§ Action item: Go over the data below and say how many lines hold the word "matter". Only the number is needed.

§ Supplied data:

——

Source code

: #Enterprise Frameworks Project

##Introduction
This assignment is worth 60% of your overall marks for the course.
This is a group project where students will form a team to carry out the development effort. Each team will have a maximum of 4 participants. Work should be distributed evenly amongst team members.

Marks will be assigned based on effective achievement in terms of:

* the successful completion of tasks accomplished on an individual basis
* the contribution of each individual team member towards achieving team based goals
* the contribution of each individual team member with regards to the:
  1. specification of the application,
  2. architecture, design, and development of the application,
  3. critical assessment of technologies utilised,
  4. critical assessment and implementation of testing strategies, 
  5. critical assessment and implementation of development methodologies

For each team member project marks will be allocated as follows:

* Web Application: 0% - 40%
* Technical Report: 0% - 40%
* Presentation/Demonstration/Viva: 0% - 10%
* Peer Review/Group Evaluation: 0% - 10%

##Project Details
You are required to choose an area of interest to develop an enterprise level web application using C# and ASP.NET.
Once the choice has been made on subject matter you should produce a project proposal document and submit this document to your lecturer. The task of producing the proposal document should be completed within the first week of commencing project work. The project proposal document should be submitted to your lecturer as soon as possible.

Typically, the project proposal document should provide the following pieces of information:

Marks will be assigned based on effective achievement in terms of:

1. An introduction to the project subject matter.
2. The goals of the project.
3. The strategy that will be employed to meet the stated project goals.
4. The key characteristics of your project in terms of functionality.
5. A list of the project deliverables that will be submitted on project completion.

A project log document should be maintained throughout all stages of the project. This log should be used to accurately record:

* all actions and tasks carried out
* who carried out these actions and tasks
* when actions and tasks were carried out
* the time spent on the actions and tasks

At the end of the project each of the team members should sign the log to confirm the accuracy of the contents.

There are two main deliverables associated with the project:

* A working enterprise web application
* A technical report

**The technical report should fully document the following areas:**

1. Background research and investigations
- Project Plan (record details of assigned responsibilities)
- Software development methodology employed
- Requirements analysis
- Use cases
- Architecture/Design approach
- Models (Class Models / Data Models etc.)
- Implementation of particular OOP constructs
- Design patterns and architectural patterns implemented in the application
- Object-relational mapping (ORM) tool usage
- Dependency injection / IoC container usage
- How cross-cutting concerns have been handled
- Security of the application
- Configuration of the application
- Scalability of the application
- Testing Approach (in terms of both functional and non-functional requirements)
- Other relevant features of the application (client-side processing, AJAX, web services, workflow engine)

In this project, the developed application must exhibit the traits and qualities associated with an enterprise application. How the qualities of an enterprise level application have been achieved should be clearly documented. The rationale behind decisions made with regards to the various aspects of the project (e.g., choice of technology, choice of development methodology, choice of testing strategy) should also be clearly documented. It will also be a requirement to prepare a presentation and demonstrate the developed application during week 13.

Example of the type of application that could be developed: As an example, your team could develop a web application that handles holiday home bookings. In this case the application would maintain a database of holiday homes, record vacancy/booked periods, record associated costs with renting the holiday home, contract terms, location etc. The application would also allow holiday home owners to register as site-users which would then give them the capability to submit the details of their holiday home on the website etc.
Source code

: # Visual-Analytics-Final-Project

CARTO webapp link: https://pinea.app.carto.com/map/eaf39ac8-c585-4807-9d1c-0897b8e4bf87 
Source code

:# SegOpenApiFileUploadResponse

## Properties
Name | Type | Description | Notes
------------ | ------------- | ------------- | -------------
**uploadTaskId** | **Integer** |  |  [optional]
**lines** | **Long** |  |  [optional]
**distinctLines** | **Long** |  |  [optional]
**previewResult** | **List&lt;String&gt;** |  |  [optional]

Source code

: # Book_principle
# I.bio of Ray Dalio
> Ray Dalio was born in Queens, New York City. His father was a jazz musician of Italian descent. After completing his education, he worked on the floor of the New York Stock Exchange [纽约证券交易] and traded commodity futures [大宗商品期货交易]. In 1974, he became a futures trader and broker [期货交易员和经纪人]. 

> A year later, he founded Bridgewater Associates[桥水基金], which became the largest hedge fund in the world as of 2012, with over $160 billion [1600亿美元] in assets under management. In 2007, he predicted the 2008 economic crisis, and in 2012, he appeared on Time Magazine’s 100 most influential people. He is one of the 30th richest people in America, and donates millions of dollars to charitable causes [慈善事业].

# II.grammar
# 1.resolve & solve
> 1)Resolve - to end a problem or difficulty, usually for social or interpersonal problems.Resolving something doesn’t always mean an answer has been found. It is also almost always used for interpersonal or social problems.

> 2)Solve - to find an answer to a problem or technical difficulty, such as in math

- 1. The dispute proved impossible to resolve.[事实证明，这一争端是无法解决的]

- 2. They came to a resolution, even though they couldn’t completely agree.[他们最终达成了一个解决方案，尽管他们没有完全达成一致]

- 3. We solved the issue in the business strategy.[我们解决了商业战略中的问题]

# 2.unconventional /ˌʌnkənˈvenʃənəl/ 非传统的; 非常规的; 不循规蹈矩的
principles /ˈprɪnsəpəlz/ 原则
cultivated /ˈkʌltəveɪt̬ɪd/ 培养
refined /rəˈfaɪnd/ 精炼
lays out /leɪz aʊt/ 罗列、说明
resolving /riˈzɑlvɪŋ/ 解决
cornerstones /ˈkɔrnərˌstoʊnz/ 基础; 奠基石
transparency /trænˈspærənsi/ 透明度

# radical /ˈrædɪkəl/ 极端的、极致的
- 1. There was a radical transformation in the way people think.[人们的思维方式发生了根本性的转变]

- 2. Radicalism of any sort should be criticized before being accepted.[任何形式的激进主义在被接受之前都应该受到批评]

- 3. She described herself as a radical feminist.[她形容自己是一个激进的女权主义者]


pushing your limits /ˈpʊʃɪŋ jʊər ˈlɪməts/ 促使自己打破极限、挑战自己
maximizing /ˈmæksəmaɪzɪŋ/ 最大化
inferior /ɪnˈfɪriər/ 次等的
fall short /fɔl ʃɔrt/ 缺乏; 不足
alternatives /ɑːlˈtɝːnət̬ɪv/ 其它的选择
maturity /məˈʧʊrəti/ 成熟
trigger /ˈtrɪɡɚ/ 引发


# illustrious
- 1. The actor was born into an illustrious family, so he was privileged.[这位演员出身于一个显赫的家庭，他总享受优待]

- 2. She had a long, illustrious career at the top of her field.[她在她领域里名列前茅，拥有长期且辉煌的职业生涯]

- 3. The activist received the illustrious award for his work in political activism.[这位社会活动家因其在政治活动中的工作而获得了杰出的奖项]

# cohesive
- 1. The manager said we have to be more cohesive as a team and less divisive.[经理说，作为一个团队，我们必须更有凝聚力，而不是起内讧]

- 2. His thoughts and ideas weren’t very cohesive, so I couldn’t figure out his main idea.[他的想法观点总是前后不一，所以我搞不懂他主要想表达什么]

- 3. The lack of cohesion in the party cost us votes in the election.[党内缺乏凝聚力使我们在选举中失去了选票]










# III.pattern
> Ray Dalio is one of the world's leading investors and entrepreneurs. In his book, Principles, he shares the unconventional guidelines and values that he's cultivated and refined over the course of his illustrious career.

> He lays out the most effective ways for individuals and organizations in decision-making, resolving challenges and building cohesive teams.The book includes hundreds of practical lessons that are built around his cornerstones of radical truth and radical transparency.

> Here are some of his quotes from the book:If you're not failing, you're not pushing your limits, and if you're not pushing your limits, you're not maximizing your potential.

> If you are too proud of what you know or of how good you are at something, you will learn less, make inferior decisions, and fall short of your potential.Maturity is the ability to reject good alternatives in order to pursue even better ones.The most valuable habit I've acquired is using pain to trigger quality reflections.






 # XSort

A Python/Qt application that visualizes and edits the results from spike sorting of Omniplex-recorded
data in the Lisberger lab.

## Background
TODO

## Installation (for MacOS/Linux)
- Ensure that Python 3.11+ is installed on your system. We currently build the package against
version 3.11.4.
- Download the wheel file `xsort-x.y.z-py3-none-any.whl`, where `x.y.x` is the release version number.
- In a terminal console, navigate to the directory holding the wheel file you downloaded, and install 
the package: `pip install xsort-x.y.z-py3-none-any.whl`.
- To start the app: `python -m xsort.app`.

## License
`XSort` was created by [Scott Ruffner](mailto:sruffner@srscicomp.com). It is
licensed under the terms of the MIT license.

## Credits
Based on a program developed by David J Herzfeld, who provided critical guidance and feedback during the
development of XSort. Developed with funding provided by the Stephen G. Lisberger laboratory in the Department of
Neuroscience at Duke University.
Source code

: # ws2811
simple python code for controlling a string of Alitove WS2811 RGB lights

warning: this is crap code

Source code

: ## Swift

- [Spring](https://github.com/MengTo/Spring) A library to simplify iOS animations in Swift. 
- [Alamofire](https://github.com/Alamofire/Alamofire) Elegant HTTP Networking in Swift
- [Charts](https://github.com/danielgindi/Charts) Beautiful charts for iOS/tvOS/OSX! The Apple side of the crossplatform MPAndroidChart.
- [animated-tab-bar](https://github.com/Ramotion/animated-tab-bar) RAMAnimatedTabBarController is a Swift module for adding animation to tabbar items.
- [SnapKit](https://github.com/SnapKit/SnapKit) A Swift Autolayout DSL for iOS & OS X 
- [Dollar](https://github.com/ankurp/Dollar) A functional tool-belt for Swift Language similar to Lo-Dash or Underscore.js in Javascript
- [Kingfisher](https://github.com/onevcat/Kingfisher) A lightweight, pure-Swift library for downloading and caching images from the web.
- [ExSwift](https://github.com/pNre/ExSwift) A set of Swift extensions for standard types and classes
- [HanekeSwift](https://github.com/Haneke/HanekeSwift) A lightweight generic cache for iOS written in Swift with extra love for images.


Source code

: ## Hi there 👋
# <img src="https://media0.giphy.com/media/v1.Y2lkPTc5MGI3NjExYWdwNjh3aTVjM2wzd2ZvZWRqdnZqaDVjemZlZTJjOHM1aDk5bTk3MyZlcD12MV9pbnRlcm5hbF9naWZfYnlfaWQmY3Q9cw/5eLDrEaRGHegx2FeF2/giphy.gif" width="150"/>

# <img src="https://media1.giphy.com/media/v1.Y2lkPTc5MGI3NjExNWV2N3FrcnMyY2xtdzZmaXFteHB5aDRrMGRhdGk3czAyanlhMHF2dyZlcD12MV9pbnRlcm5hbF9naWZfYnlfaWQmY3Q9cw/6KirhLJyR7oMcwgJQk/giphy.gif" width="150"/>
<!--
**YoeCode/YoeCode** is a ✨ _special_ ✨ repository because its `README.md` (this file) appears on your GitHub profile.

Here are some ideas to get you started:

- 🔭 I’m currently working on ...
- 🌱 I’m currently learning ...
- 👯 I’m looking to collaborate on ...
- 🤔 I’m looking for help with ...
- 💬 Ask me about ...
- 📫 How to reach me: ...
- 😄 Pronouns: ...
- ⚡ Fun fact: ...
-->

——

§ Written response: 2